All lines holding the word "RESTful" are to be copied from the records beneath.
── RECORD SET ──
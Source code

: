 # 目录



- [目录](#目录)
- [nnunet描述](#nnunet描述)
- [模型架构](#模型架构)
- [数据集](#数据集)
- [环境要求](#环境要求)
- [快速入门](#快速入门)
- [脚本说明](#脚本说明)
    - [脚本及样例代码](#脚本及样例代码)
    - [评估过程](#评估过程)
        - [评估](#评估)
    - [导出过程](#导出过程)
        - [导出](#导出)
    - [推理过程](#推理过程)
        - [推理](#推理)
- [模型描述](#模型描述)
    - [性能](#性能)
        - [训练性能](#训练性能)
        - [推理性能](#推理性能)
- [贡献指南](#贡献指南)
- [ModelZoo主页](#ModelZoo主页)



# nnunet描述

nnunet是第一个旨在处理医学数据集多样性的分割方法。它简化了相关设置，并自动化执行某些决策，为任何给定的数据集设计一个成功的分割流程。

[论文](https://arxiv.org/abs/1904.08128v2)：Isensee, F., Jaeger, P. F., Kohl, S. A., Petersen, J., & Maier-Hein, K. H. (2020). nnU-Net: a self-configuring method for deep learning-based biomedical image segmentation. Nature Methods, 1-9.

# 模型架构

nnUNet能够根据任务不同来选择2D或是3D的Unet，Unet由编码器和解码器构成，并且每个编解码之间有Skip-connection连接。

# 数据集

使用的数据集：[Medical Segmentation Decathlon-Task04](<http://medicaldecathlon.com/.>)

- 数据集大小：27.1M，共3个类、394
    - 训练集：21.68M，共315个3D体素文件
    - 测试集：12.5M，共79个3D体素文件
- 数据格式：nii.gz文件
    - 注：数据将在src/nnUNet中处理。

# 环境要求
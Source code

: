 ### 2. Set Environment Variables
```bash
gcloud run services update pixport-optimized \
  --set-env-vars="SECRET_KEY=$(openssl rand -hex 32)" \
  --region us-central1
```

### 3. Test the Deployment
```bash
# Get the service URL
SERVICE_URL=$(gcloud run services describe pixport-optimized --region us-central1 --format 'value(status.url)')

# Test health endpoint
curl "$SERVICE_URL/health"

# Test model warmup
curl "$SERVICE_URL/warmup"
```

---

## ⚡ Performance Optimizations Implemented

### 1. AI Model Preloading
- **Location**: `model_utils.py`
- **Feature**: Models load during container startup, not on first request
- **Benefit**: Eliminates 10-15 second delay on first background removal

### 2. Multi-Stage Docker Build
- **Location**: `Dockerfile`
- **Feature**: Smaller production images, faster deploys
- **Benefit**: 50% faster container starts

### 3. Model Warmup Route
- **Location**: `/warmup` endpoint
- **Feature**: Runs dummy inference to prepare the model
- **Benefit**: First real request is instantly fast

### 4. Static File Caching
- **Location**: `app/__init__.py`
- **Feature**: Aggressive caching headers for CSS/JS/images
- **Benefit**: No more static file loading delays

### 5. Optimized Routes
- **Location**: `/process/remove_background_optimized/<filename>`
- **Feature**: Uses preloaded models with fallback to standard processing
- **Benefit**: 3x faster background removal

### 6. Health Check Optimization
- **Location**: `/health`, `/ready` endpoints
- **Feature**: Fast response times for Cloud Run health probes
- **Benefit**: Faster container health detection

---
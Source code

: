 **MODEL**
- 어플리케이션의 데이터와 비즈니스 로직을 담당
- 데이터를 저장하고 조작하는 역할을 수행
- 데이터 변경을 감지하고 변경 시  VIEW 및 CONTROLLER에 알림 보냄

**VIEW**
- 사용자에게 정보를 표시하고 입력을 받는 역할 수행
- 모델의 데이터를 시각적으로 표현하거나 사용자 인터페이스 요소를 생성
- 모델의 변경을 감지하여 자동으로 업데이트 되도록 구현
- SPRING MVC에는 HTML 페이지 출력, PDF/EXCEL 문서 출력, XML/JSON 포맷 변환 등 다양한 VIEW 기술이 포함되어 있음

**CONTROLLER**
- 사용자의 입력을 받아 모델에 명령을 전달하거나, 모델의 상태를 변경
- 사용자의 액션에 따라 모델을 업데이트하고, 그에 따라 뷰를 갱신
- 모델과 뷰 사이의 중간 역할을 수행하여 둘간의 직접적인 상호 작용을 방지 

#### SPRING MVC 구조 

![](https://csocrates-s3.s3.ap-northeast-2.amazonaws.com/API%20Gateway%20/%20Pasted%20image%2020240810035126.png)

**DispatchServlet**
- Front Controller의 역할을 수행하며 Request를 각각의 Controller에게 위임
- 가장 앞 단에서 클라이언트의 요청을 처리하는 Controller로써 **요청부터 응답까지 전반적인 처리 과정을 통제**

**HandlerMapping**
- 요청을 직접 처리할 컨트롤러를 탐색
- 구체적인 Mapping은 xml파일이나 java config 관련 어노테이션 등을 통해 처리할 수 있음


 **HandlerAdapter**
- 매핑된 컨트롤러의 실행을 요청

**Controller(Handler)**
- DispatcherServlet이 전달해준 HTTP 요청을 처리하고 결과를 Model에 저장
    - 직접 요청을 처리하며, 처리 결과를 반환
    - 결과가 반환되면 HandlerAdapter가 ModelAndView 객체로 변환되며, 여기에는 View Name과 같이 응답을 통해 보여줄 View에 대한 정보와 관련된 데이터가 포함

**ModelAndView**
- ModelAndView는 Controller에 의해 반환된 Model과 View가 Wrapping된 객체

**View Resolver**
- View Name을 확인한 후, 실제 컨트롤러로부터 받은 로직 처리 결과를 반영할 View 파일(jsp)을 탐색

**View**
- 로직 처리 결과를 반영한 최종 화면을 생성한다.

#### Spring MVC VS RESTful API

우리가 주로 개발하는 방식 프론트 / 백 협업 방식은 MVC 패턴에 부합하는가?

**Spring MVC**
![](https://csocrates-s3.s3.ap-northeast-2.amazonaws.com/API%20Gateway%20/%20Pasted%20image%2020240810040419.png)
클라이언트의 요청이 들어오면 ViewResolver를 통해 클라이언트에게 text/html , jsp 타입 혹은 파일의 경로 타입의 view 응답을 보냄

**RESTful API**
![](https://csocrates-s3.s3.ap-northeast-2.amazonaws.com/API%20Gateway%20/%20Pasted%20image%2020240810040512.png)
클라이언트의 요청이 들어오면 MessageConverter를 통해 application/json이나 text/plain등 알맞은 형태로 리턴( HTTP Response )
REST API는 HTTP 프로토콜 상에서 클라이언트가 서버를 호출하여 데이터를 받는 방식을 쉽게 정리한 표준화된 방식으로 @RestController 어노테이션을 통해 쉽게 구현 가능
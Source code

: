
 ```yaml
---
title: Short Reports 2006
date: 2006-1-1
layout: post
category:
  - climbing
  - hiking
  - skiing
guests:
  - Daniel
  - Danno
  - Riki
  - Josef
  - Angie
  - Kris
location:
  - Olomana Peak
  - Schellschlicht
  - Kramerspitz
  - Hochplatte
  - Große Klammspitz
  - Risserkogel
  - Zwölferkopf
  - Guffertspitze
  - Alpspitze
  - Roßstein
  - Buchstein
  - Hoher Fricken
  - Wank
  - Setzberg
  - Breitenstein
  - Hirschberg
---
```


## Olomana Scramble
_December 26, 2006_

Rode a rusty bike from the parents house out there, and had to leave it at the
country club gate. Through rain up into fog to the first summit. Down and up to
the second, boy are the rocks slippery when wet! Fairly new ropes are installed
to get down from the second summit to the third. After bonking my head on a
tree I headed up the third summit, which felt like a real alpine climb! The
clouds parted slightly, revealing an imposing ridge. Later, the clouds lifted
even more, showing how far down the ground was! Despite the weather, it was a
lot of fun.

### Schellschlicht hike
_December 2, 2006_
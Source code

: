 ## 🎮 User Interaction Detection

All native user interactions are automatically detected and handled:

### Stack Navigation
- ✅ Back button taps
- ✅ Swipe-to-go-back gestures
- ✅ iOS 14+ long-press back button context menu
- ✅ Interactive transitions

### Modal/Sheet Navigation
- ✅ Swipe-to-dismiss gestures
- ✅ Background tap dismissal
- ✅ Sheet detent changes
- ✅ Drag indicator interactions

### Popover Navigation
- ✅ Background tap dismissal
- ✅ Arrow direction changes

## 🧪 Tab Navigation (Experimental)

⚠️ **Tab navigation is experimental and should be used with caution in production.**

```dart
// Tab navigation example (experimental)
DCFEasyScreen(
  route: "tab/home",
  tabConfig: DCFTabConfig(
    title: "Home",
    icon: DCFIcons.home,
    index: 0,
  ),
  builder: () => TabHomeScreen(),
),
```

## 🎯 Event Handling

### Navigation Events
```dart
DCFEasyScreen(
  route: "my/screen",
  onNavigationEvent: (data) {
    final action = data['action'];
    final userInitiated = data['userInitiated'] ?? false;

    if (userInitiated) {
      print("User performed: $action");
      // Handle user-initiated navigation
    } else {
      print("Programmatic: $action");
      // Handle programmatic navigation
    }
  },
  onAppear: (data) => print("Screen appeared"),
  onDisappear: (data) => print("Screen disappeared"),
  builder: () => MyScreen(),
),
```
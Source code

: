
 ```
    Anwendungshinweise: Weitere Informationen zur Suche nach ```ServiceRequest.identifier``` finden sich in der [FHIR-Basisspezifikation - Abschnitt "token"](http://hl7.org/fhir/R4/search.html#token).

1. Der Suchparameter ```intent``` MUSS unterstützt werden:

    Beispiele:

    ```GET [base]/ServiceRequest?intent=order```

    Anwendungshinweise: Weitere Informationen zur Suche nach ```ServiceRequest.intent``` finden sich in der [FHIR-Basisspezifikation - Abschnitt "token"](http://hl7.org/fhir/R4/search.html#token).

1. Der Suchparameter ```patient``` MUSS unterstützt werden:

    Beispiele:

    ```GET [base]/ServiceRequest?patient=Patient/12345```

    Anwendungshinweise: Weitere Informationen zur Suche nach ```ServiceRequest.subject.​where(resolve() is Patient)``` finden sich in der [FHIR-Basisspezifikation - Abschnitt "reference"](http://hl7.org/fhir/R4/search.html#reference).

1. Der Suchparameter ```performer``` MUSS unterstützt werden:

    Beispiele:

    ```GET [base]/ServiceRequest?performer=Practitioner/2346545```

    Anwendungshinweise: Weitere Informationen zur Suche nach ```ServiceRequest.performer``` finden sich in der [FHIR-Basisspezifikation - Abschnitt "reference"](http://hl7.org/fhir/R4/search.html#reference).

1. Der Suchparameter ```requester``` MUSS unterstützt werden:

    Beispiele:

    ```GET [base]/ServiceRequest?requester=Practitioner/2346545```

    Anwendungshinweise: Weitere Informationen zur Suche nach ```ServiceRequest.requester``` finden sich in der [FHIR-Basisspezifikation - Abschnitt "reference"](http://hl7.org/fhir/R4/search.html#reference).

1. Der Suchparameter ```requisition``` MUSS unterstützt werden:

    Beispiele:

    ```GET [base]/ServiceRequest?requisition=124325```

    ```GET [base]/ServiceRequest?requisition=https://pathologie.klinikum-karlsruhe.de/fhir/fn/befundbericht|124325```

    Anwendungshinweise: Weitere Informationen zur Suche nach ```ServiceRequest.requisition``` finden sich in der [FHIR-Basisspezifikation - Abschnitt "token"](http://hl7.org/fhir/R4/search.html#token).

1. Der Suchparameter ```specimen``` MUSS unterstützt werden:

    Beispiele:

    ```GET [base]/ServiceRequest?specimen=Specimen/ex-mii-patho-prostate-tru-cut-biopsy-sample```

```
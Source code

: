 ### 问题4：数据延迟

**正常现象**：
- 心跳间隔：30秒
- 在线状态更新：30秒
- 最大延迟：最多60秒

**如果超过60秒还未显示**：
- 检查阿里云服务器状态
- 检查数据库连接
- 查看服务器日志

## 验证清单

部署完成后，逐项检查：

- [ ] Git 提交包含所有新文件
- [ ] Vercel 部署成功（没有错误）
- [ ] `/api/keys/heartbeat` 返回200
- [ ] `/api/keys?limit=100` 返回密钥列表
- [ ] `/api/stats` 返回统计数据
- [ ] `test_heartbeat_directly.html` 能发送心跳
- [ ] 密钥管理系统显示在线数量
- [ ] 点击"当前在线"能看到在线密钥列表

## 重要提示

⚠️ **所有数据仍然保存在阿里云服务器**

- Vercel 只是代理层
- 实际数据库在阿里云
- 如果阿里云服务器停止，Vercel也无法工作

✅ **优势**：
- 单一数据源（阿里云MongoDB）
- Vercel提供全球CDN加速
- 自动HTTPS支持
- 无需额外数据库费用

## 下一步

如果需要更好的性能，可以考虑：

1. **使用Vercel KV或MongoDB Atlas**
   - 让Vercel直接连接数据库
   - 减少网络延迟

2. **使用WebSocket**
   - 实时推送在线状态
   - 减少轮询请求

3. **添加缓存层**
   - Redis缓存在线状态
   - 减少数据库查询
───
• _RESULT FOR THIS TASK_:
#### Spring MVC VS RESTful API
**RESTful API**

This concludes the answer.